University of Pennsylvania Working Papers in Linguistics


Sociolinguists now have more options for collecting speech data than ever before. Informants who might otherwise be inaccessible to the analyst could record themselves using smartphones and personal computers; researchers might also consider YouTube or recordings uploaded to other internet sites as sources of data. However, digital compression techniques simplify some acoustic content and discard others (Bulgin, De Decker & Nycz 2010) while lower-quality microphones may distort the quality of the signal (Van Son, R.J.J.H. 2005). Therefore, before such data can be used for dialect research, it is crucial to determine if these media affect the reliability of acoustic analyses (Gonzalez, Cervera and Llau 2003; Gonzalez and Cervera 2001). As an initial test, we looked the effect of these devices on representations of the vowel space.
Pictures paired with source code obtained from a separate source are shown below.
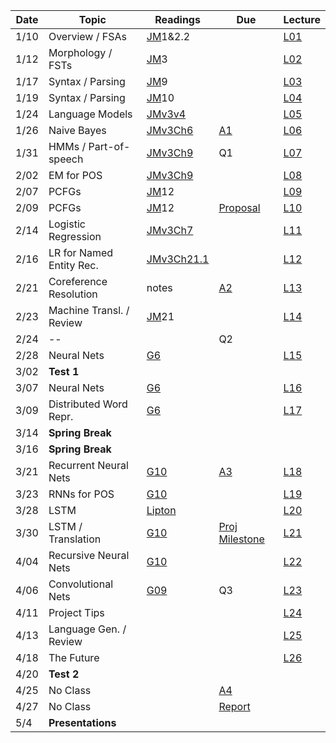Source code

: 

| Date  | Topic                      | Readings                      | Due           | Lecture      |
| ----- |----------------------------|-------------------------------|---------------|--------------|
| 1/10  | Overview  / FSAs           |[JM](read/JM.pdf)1&2.2         |               |[L01](lec/l01)|
| 1/12  | Morphology / FSTs          |[JM](read/JM.pdf)3             |               |[L02](lec/l02)|
| 1/17  | Syntax / Parsing           |[JM](read/JM.pdf)9             |               |[L03](lec/l03)|
| 1/19  | Syntax / Parsing           |[JM](read/JM.pdf)10            |               |[L04](lec/l04)|
| 1/24  | Language Models            |[JMv3v4](https://web.stanford.edu/~jurafsky/slp3/4.pdf) |               |[L05](lec/l05)|
| 1/26  | Naive Bayes                |[JMv3Ch6](https://web.stanford.edu/~jurafsky/slp3/6.pdf) |[A1](https://github.com/iit-cs585/assignments/tree/master/a1)               |[L06](lec/l06)|
| 1/31  | HMMs / Part-of-speech      |[JMv3Ch9](https://web.stanford.edu/~jurafsky/slp3/9.pdf) | Q1            |[L07](lec/l07)|
| 2/02  | EM for POS                 |[JMv3Ch9](https://web.stanford.edu/~jurafsky/slp3/9.pdf) |               |[L08](lec/l08)|
| 2/07  | PCFGs                      |[JM](read/JM.pdf)12            |               |[L09](lec/l09)|
| 2/09  | PCFGs                      |[JM](read/JM.pdf)12            | [Proposal](https://github.com/iit-cs585/assignments/tree/master/project)      |[L10](lec/l10)|
| 2/14  | Logistic Regression        |[JMv3Ch7](https://web.stanford.edu/~jurafsky/slp3/7.pdf) |               |[L11](lec/l11)|
| 2/16  | LR for Named Entity Rec.   | [JMv3Ch21.1](https://web.stanford.edu/~jurafsky/slp3/21.pdf)                         |               |[L12](lec/l12)|
| 2/21  | Coreference Resolution     | notes                         | [A2](https://github.com/iit-cs585/assignments/tree/master/a2)|[L13](lec/l13)|
| 2/23  | Machine Transl. / Review   | [JM](read/JM.pdf)21           |                |[L14](lec/l14)|
| 2/24  | --                         |                               | Q2             |              |
| 2/28  | Neural Nets                | [G6](http://www.deeplearningbook.org/contents/mlp.html) | | [L15](lec/l15)|
| 3/02  |  **Test 1**                |                               |               |              |
| 3/07  | Neural Nets                | [G6](http://www.deeplearningbook.org/contents/mlp.html)|               |[L16](lec/l16)|
| 3/09  | Distributed Word Repr.     | [G6](http://www.deeplearningbook.org/contents/mlp.html) |               |[L17](lec/l17)|
| 3/14  |  **Spring Break**          |                               |               |              |
| 3/16  |  **Spring Break**          |                               |               |              |
| 3/21  | Recurrent Neural Nets      | [G10](http://www.deeplearningbook.org/contents/rnn.html) |[A3](https://github.com/iit-cs585/assignments/tree/master/a3)|[L18](lec/l18)|
| 3/23  | RNNs for POS               |  [G10](http://www.deeplearningbook.org/contents/rnn.html) |             |[L19](lec/l19)|
| 3/28  | LSTM     |  [Lipton](https://arxiv.org/abs/1506.00019) |               |[L20](lec/l20)|
| 3/30  | LSTM / Translation           |  [G10](http://www.deeplearningbook.org/contents/rnn.html) | [Proj Milestone](https://github.com/iit-cs585/assignments/tree/master/project)              |[L21](lec/l21)|
| 4/04  | Recursive Neural Nets                        |  [G10](http://www.deeplearningbook.org/contents/rnn.html)  |               |[L22](lec/l22)|
| 4/06  | Convolutional Nets         | [G09](http://www.deeplearningbook.org/contents/convnets.html)  | Q3 |[L23](lec/l23)| 
| 4/11  | Project Tips        | |     |[L24](lec/l24)|
| 4/13  | Language Gen. / Review     |                               |                          |[L25](lec/l25)|
| 4/18  | The Future                 |                               |               |[L26](lec/l26)|
| 4/20  | **Test 2**                 |                               |               |              |
| 4/25  | No Class                   |                               |   [A4](https://github.com/iit-cs585/assignments/tree/master/a4)            |              |
| 4/27  | No Class                   |                               | [Report](https://github.com/iit-cs585/assignments/tree/master/project)        |              |
| 5/4   | **Presentations**          |         |             |          |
Male and female speakers were recorded reading a word list containing 10 English monophthongs in h_d context using a Roland Edirol R-09 (WAV format) recorder, an Apple iPhone (lossless Apple m4a), a Macbook Pro running Praat 5.1 (WAV) and a Mino Flip video camera (AVI converted to AIFF). The Mino Flip file was then uploaded to Youtube and subsequently downloaded (MP3) for analysis. Speakers read each word 3 times while seated in a quiet room with the recorders placed on a table in front of them. Measurements of F1 through F4 were taken at the temporal midpoint of each vowel using Praat 5.1. Differences between recording formats were tested in R using a Repeated Measures ANOVA with separate runs for each formant (F1-F4). Preliminary results indicate that the Mino and Mino-derived YouTube formats differ substantially from the lossless Edirol recording. F1 values for most vowels were raised in Mino and Youtube measurements. F2 was also affected, such that front vowels were artificially raised while back vowels were lowered. Thus the vowel space is effectively altered with lowering along the F1 dimension and a widening of the space along the F2 dimension. These effects seem to be exaggerated for the female speaker. Based on these results, Macbook Pro and iPhone may be suitable recording options for studying the vowel spaces of speakers. Mino and its Youtube derivative show a number of significant deviations from lossless recordings indicating that audio from these devices should not be used for this type of analysis until corrective measures are identified.